Making the Difficult Choice of a Residential Care Home Or Live in Care

Making the Difficult Choice of a Residential Care Home Or Live in Care

Getting a care home for your aging parent or another family member can be a daunting decision. Do you go with a care home run by adults, or would you rather live in a more traditional home? The tough choice usually comes down to which one you feel is best for your loved one. While both choices have pros and cons, they are also very different from one another. Here are the facts about each option.

Live in care: A person who lives in an assisted living facility may not receive constant supervision from a staff member. This does not necessarily mean they will be without supervision, however. They will still receive meals, receive therapy, and be checked on by a medical staff member. They will not be left alone, but they may not be alone for too long either. Many people choose to live in a home for seniors because they do not need the constant supervision that they get at a care facility.

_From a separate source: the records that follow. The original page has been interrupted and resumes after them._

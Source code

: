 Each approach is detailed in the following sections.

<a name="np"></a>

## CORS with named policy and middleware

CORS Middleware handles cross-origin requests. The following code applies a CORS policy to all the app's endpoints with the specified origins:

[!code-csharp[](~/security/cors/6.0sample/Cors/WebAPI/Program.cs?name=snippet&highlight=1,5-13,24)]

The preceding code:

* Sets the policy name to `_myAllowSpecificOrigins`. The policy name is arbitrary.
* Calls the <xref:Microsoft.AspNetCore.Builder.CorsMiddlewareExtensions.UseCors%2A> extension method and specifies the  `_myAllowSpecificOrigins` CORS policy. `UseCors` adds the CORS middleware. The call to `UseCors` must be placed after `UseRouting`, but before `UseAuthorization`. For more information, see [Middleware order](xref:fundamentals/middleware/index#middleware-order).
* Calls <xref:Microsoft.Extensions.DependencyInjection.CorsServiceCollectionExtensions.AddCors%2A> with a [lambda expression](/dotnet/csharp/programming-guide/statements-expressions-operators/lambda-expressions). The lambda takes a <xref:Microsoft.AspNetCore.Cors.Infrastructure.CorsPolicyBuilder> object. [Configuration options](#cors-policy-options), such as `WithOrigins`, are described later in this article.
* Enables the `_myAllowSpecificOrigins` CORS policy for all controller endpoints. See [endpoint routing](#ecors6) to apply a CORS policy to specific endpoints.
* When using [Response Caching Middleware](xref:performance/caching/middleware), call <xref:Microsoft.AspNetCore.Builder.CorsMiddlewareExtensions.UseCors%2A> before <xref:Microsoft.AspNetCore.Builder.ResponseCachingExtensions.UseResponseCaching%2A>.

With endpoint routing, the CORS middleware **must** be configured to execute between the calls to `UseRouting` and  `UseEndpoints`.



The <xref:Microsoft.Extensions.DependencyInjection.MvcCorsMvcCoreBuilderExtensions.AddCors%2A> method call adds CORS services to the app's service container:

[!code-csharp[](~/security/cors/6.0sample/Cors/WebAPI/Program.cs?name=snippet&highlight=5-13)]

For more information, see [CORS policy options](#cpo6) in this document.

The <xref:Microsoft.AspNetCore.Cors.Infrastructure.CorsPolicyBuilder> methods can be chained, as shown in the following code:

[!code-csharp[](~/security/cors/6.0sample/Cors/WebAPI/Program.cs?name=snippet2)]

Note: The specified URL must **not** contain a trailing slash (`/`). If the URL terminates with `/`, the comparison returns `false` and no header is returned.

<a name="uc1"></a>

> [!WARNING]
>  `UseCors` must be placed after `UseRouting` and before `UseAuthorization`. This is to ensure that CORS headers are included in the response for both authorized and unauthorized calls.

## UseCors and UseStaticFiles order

Assisted living facility: A nursing home does not give supervision and daily activity checks as a live-in facility does. The elderly loved ones can take their own medications and bathe in their own bathroom, but if the resident gets too much exercise, that could change. Also, if too many people are living in the same house, things can become crowded. Some assisted living facilities actually have one bathroom per floor. In some cases, an elderly family member may need immediate help, so the entire home may need to be cleaned or rearranged before the resident gets home.

Skilled care home: A skilled care home provides twenty-four-hour medical care, but also includes several different activities for the elderly loved ones to participate in. The residents can bathe in the tub, eat in their dining room, watch television, or use the swimming pool. There is no living in the facility, so when the resident does leave the home, they are on their own to find their own transportation. The aide or professional caring for the person needs to be there to monitor their activities and to make sure everyone is doing well. This may be more costly than staying at a live-in facility, but the cost of long-term care is much higher than the price of short-term care.

Assisted living facility: Many times, elderly loved ones will need more intensive assistance in a residential care setting. If the person needs to be checked into an assisted living facility, the family should decide what the costs would be, if they wanted to move in with the person, or what kind of help they wanted to provide. Many times, the aid can arrange for someone to accompany the senior to the assisted living facility, but that extra help may be necessary. When the family makes the difficult decision of placing the elderly loved ones in either type of facility, they must also decide if they can afford it.

Long Term Care homes: It’s also important to consider the costs of long-term care homes as compared to a care home. Many of these homes provide meals, but there may be a cost involved with preparing the meal, whether the meals are prepared by the staff or not. The location of the care home may be more important than its actual services to one’s elderly loved ones. One should take all these considerations into consideration when making the difficult choice of which home would be best for their loved ones.